*** Opening Excerpted data ***

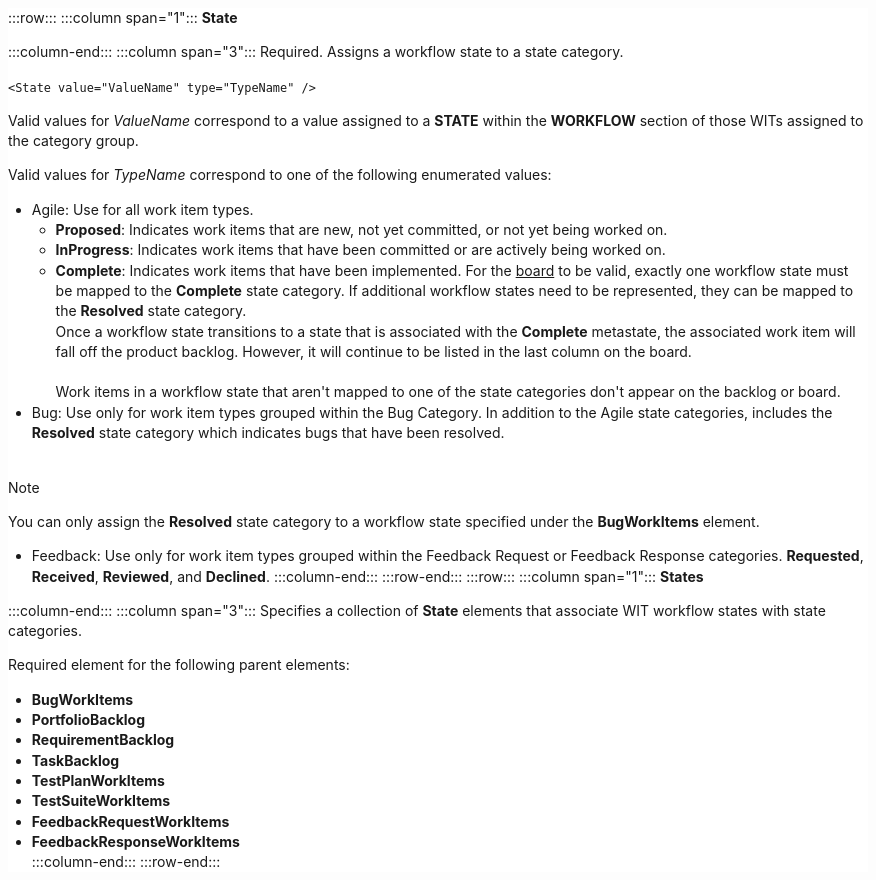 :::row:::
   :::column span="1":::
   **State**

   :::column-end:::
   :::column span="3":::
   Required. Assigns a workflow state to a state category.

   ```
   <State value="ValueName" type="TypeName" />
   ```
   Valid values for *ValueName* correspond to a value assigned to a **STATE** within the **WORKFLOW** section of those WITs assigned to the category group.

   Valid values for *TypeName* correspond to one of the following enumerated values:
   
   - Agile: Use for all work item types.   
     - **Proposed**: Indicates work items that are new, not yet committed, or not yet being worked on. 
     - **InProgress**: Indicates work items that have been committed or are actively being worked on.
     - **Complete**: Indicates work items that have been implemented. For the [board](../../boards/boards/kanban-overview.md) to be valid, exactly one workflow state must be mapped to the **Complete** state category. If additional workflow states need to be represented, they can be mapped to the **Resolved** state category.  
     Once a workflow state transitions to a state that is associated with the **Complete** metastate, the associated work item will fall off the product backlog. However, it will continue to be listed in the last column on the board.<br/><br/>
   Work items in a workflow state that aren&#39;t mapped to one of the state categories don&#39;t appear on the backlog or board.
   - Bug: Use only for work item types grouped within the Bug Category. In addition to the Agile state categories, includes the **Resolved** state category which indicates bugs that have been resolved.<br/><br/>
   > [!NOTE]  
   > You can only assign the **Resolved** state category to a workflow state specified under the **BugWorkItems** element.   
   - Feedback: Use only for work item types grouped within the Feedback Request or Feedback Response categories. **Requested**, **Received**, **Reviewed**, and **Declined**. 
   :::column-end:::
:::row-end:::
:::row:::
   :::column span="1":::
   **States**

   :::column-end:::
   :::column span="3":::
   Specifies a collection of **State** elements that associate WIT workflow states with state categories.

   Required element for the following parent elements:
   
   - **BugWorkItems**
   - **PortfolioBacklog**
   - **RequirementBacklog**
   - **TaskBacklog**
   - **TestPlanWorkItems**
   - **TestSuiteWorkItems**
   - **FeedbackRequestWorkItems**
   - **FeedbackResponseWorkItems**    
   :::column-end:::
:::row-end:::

*** Closing Excerpted data ***

Report every line of the data above that contains the string "mapped" by copying it in full.

■ Solution to the problem:
     - **Complete**: Indicates work items that have been implemented. For the [board](../../boards/boards/kanban-overview.md) to be valid, exactly one workflow state must be mapped to the **Complete** state category. If additional workflow states need to be represented, they can be mapped to the **Resolved** state category.  
   Work items in a workflow state that aren&#39;t mapped to one of the state categories don&#39;t appear on the backlog or board.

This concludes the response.